** THE PROBLEM **
From the listing below, copy each line that contains the word "Bresson".

********

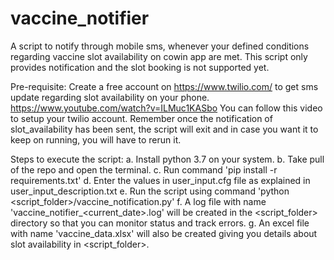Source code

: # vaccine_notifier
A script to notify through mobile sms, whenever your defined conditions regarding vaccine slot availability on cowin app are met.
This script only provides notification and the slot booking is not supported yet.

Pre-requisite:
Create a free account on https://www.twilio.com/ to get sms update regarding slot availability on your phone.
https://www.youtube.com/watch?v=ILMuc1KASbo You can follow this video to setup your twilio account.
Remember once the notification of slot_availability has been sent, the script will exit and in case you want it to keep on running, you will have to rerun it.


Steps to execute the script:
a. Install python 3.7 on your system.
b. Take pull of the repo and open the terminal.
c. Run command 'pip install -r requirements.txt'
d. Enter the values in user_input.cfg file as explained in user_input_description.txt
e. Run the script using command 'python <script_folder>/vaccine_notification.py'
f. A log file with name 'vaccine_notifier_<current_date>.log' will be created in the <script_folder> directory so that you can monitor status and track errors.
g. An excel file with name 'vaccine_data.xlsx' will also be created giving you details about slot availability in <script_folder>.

********

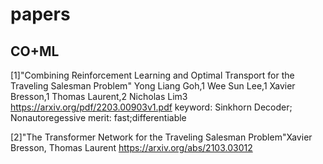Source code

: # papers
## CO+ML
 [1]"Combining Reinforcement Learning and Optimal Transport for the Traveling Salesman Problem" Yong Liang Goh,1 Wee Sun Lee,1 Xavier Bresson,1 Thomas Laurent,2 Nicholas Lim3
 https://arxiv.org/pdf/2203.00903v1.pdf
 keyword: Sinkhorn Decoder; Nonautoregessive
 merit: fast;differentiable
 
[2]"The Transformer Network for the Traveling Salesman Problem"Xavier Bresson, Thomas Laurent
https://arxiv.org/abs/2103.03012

********

** FINISHED EXERCISE **
 [1]"Combining Reinforcement Learning and Optimal Transport for the Traveling Salesman Problem" Yong Liang Goh,1 Wee Sun Lee,1 Xavier Bresson,1 Thomas Laurent,2 Nicholas Lim3
[2]"The Transformer Network for the Traveling Salesman Problem"Xavier Bresson, Thomas Laurent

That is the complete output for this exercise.